- [YOUR ASSIGNMENT]
Copy out lines with the word "includes" from the material that follows.

- [INPUT MATERIAL]
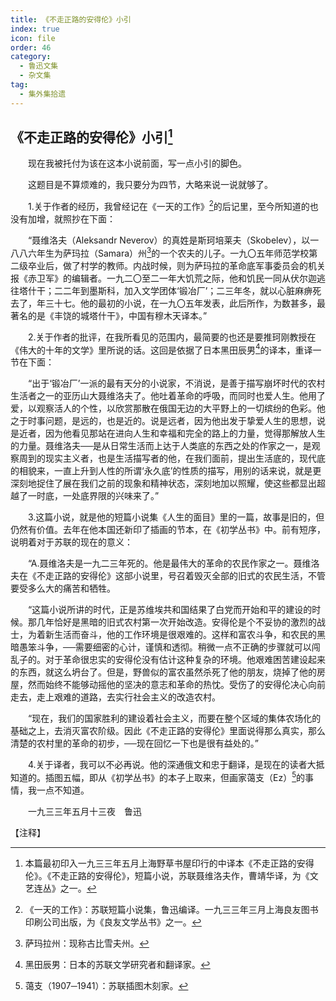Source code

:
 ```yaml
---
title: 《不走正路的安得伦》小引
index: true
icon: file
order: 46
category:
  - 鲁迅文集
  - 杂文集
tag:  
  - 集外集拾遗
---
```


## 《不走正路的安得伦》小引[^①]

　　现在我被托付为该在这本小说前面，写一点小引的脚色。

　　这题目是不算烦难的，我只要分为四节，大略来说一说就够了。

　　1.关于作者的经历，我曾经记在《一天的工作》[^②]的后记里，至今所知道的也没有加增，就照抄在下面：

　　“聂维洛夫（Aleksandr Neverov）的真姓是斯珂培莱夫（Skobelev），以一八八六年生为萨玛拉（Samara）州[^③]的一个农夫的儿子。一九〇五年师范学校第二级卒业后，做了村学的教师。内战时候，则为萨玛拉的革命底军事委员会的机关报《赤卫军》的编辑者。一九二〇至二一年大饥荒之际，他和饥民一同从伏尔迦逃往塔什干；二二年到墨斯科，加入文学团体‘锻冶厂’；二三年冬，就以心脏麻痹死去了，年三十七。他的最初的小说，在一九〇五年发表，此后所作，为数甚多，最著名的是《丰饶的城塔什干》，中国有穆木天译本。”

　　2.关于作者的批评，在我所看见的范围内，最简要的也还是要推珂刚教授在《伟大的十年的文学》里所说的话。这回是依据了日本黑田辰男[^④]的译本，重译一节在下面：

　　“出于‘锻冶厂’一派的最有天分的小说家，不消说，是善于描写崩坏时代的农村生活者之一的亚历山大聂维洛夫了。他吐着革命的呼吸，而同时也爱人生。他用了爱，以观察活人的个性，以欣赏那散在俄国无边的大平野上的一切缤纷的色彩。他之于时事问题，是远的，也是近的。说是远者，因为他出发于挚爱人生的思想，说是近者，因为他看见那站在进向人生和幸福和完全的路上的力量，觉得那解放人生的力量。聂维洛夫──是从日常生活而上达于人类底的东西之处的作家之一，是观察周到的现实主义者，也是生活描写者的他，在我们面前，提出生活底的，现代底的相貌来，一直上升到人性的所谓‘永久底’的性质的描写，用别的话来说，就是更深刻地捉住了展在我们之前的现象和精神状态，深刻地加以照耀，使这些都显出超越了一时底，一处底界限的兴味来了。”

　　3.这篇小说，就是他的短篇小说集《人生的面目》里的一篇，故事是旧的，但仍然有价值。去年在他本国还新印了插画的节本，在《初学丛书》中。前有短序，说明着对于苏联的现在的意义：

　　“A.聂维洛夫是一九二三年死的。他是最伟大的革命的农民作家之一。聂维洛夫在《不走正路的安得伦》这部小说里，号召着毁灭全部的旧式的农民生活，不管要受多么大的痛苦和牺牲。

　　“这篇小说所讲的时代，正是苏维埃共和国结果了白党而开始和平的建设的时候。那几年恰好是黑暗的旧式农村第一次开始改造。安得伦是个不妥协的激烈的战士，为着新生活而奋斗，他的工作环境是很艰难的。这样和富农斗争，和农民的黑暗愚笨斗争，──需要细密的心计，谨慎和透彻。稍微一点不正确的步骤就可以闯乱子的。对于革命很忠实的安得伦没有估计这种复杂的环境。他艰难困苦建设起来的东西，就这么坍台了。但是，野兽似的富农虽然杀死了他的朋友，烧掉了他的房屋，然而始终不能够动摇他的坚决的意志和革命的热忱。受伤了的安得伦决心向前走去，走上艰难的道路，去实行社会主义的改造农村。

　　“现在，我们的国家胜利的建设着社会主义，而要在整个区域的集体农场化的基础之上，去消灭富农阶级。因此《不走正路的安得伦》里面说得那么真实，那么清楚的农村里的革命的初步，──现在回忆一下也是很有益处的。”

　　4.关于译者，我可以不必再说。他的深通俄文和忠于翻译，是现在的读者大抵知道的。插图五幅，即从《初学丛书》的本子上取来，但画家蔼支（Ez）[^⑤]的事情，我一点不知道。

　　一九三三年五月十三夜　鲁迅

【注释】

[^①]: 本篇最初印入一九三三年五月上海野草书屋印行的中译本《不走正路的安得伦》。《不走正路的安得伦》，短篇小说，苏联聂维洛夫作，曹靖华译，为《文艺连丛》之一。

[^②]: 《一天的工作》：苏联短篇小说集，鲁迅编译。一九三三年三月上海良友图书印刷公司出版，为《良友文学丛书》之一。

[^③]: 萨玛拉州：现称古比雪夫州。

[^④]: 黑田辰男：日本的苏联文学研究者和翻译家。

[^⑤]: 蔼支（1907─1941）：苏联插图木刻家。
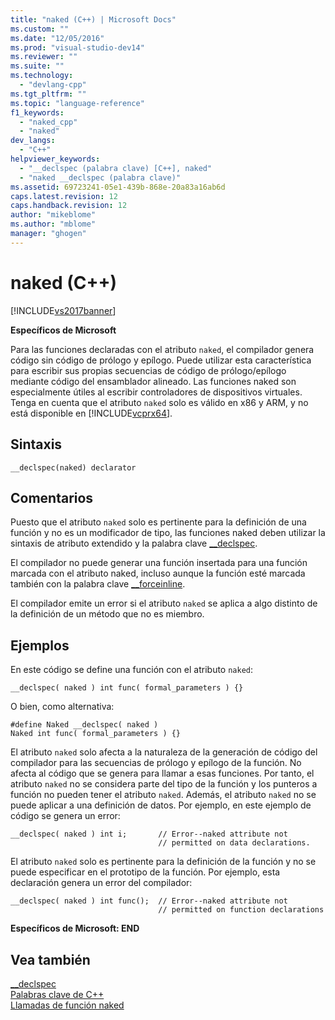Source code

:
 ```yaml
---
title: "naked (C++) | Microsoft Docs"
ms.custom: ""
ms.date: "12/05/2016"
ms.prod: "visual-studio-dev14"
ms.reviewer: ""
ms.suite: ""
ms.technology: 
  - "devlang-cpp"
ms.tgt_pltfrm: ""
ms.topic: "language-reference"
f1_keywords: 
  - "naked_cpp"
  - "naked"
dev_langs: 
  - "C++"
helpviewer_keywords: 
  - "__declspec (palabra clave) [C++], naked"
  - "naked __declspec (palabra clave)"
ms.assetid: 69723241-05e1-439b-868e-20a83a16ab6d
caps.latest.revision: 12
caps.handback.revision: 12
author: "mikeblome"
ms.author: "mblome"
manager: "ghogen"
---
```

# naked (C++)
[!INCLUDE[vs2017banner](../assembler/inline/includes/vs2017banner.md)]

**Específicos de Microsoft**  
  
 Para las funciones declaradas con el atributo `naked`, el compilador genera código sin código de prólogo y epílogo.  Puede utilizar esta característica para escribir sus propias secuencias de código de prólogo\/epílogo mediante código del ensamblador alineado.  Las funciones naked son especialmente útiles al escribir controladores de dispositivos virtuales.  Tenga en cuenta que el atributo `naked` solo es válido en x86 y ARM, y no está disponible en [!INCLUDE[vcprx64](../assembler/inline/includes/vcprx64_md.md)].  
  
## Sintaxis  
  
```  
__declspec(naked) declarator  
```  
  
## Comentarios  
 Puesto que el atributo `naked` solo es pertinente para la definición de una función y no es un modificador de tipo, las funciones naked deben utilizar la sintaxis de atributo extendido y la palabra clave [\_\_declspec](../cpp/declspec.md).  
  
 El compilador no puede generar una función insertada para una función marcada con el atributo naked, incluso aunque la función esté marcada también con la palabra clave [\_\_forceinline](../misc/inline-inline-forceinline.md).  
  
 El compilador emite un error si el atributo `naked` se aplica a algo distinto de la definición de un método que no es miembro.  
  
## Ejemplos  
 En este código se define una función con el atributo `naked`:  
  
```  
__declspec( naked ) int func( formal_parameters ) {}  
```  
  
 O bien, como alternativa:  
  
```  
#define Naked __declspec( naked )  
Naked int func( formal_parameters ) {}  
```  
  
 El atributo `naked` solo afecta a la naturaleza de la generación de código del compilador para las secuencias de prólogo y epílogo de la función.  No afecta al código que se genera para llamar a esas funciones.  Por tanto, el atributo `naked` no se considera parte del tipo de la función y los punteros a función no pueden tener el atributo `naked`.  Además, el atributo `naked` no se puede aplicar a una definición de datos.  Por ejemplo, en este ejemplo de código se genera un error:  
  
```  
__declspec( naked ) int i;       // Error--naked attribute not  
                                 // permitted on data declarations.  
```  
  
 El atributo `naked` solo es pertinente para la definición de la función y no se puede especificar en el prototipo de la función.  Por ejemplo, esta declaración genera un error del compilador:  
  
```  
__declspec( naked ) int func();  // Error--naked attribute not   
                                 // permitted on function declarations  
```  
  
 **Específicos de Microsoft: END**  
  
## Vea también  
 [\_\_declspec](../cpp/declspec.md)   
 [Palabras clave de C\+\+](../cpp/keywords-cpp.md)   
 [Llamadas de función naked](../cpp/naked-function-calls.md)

- [SOLUTION TO THIS TASK]
[!INCLUDE[vs2017banner](../assembler/inline/includes/vs2017banner.md)]
 Para las funciones declaradas con el atributo `naked`, el compilador genera código sin código de prólogo y epílogo.  Puede utilizar esta característica para escribir sus propias secuencias de código de prólogo\/epílogo mediante código del ensamblador alineado.  Las funciones naked son especialmente útiles al escribir controladores de dispositivos virtuales.  Tenga en cuenta que el atributo `naked` solo es válido en x86 y ARM, y no está disponible en [!INCLUDE[vcprx64](../assembler/inline/includes/vcprx64_md.md)].  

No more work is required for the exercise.